Records shown:

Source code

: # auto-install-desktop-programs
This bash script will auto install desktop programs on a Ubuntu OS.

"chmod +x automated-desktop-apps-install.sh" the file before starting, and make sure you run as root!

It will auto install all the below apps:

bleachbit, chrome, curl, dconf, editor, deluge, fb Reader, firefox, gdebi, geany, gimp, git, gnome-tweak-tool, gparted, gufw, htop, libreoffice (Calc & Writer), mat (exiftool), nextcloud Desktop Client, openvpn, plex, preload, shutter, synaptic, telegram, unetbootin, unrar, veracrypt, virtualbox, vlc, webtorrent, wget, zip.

Try it:
Take every line from the data above that holds "install" and copy it out.

Solved problem:
: # auto-install-desktop-programs
This bash script will auto install desktop programs on a Ubuntu OS.
"chmod +x automated-desktop-apps-install.sh" the file before starting, and make sure you run as root!
It will auto install all the below apps:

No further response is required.